Top of Given records

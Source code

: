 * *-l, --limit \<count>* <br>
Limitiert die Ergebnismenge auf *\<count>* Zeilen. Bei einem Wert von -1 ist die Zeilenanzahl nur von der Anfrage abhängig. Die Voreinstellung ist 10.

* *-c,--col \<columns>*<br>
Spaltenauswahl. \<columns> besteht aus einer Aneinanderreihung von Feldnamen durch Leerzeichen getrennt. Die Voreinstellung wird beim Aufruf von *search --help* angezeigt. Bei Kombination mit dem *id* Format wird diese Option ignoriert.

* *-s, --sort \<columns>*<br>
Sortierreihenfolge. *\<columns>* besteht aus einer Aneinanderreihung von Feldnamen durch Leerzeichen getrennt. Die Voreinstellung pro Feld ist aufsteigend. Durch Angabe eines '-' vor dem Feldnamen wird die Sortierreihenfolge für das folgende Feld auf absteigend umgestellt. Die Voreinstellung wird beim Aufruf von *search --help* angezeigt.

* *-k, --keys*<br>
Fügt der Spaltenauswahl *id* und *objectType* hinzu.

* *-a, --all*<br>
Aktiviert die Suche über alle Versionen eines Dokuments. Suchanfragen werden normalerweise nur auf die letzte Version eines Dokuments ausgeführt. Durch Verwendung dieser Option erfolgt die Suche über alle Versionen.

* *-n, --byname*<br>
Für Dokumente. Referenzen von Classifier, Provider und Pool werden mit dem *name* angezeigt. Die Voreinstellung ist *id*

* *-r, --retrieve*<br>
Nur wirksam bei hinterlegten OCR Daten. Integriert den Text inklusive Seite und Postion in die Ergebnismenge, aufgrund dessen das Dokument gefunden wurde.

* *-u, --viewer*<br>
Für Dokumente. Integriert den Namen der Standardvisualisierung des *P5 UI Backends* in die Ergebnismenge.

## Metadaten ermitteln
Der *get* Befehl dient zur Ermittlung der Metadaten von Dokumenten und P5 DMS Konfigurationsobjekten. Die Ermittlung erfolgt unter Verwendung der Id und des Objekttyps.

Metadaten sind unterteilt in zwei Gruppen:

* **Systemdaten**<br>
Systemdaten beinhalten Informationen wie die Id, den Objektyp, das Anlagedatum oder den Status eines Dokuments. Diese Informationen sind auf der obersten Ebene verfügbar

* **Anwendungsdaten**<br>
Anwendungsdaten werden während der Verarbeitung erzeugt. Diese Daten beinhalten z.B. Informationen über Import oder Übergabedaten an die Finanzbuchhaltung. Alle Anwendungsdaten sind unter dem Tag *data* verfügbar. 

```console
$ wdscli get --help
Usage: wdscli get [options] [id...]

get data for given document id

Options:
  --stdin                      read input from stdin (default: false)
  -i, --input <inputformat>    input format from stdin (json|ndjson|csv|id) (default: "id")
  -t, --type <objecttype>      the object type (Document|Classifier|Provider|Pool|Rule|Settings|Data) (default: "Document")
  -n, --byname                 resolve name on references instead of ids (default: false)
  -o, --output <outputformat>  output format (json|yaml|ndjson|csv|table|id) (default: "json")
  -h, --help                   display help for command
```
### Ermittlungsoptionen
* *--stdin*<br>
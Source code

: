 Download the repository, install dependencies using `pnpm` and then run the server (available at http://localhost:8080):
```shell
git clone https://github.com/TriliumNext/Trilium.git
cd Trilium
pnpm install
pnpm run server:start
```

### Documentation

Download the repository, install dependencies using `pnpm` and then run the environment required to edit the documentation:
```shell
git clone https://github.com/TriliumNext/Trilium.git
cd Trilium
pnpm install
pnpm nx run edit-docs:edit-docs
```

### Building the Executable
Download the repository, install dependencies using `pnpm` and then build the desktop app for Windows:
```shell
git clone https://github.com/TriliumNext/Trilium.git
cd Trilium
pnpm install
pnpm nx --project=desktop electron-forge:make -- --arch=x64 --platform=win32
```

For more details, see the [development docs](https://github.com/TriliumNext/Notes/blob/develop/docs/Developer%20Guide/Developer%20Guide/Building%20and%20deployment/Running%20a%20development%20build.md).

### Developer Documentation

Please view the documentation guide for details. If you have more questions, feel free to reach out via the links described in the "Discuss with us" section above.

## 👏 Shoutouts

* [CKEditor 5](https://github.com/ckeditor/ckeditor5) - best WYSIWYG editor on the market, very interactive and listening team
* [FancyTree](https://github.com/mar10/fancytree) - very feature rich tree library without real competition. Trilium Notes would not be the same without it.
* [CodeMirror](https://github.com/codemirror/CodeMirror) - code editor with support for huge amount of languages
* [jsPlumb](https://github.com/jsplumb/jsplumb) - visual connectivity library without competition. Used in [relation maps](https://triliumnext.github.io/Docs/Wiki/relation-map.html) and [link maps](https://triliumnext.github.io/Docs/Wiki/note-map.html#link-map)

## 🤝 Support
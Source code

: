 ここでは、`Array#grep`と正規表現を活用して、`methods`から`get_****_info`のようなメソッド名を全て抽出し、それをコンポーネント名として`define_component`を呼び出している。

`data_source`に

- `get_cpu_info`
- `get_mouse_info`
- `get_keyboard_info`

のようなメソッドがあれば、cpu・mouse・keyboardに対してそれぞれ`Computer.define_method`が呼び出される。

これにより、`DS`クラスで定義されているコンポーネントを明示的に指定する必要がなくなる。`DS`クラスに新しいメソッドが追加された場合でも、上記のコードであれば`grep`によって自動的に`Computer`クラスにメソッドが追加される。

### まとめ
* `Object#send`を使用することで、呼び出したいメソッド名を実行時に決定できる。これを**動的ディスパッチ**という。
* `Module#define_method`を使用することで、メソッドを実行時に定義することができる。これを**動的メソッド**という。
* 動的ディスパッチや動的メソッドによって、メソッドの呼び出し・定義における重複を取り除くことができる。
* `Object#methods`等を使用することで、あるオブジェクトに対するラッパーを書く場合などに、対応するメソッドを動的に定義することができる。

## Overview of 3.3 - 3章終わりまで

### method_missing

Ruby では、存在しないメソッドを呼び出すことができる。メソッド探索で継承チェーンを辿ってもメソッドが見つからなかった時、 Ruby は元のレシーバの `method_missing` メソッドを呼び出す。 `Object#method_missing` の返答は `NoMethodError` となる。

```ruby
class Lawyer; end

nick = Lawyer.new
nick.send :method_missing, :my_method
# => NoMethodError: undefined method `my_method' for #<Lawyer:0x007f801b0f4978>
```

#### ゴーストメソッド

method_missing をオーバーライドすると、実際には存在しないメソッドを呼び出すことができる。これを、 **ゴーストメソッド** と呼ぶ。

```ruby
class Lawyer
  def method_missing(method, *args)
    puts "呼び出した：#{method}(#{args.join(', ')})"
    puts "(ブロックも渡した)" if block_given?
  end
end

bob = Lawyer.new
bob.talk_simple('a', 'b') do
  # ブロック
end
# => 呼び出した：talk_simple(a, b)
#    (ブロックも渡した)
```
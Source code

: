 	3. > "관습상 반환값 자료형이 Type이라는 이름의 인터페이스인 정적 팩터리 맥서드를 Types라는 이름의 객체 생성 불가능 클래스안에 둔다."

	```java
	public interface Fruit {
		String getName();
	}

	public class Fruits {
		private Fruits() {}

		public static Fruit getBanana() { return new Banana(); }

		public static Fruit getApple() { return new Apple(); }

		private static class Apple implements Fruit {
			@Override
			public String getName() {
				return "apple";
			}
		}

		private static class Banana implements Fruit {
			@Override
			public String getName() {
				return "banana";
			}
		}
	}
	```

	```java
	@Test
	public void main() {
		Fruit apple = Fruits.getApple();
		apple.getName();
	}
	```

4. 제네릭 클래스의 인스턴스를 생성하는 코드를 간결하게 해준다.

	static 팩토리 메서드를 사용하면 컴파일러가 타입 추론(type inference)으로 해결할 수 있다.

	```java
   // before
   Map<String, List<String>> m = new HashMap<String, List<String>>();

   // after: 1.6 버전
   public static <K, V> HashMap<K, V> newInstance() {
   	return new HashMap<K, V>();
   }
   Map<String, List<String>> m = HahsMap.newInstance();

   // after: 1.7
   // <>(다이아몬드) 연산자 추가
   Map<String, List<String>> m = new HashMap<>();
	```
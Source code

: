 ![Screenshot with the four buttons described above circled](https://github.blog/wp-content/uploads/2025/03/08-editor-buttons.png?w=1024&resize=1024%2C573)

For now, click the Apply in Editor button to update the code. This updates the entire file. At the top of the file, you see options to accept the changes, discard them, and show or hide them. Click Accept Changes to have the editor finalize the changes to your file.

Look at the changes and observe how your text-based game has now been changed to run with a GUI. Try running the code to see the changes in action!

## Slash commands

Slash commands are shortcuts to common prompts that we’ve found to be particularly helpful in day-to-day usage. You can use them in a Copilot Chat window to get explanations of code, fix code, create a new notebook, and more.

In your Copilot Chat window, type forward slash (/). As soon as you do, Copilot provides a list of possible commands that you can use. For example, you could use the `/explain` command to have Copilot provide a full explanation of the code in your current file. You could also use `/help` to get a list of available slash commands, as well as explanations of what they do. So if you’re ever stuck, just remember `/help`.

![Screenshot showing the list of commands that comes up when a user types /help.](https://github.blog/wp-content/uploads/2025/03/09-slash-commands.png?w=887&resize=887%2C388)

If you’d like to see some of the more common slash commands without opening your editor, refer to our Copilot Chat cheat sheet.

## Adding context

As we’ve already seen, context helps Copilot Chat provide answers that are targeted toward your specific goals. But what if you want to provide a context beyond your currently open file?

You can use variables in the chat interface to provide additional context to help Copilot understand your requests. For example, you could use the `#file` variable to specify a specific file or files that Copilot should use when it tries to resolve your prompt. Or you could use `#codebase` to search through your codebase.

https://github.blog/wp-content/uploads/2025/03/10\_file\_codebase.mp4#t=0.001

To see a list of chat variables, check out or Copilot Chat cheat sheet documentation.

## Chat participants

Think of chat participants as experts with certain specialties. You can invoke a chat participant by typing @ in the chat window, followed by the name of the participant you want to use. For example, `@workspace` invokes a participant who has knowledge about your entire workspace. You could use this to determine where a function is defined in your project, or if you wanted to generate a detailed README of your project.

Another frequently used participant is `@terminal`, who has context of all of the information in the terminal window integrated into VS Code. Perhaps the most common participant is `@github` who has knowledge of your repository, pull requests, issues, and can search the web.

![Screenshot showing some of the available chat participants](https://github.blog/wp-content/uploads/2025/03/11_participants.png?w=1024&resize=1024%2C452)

Bottom of Given records

Pick out every line above that holds the word "Metadaten" and copy it.

## Your solution
## Metadaten ermitteln
Der *get* Befehl dient zur Ermittlung der Metadaten von Dokumenten und P5 DMS Konfigurationsobjekten. Die Ermittlung erfolgt unter Verwendung der Id und des Objekttyps.
Metadaten sind unterteilt in zwei Gruppen:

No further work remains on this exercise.